A Critique of the Repeatedly Self-destructive Metafictional Story of The Beginner’s Guide

was last modified: February 27th, 2023 by Daniel Podgorski

[Game: Factorio, Wube Software, 2020]
Bug Hunt at Outpost Mine:

An Ecocritical Analysis of Wube Software’s Wildly Addictive Optimization Simulator Factorio

 

Introduction:

Any analysis of the relationship between the player-character and their environment in Factorio must begin with an acknowledgement that Factorio is a game that does considerably more to accurately depict the environmental impact of human industrial development than the vast majority of its peers in the simulation, management, strategy, and puzzle genres.

In Stardew Valley, for instance, not only do forests rapidly regrow and lakes never deplete of fish, but quarries, mines, and caves also replenish with stone and ore from day to day.
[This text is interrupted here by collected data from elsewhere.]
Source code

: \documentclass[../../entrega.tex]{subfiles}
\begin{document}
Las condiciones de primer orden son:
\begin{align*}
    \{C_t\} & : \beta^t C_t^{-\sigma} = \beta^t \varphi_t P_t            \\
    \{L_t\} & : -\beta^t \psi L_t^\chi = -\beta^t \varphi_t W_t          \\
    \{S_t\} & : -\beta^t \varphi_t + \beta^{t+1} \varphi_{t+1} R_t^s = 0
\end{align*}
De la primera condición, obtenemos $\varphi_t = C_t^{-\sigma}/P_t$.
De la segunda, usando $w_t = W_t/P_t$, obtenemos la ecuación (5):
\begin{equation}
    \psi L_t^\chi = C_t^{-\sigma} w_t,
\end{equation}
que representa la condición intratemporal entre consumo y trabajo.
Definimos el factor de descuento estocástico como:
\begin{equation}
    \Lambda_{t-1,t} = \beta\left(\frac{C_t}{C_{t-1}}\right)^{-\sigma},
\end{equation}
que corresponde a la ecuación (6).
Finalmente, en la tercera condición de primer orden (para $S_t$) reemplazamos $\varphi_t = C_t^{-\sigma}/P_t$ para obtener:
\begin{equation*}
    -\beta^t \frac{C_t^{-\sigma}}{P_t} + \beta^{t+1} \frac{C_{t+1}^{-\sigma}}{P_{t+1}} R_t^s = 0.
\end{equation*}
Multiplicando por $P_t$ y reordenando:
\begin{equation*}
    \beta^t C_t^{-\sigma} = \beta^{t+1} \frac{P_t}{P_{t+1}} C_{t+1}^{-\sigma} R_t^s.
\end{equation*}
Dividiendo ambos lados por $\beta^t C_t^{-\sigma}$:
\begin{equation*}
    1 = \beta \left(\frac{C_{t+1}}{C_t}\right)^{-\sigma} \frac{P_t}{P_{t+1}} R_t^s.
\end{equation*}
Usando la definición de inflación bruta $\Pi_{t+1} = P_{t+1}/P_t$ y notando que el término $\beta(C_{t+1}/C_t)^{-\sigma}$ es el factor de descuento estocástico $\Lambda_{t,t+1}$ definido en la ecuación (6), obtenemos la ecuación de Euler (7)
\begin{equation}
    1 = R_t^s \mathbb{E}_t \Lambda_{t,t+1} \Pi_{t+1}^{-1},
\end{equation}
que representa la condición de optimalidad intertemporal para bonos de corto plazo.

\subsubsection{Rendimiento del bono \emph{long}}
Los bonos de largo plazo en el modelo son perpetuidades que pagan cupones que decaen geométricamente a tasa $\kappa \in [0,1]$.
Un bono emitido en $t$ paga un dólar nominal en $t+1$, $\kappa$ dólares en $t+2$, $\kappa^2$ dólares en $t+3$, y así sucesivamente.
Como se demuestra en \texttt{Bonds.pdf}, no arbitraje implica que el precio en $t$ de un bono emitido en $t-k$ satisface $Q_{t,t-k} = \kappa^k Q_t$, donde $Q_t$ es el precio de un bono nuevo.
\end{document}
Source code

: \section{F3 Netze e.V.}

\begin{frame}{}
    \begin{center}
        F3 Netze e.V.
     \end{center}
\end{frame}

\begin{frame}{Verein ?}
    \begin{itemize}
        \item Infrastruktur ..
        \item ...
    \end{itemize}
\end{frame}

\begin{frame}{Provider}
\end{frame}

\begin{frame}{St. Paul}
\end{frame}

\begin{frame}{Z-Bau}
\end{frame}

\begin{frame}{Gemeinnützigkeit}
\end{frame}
Similarly, while Infinifactory does periodically foreground topics like mining, exploitation, and waste in its story and puzzle design—it nevertheless provides an infinite supply of inputs that can be accelerated or decelerated at will, even when those inputs are living creatures. Even games like Terraria and Minecraft, which go so far as to represent resource acquisition as a zero sum game, nevertheless depict all processing, combining, and consuming of those resources as a pollution-free, byproduct-free non-zero sum game.

By contrast, in Factorio, resources are finite; resources don’t always combine cleanly into singular products; pollution results from production; and pollution has consequences for both the world and the player. Nevertheless, despite its demonstrable steps in the right direction, Factorio preserves a great many of the negative practical and psychological trends embodied by such optimization- and development-focused titles. In fact, it is precisely because Factorio does so much to emphasize the topics of resource scarcity and pollution that its weaknesses in the realm of environmentalism shine so brightly.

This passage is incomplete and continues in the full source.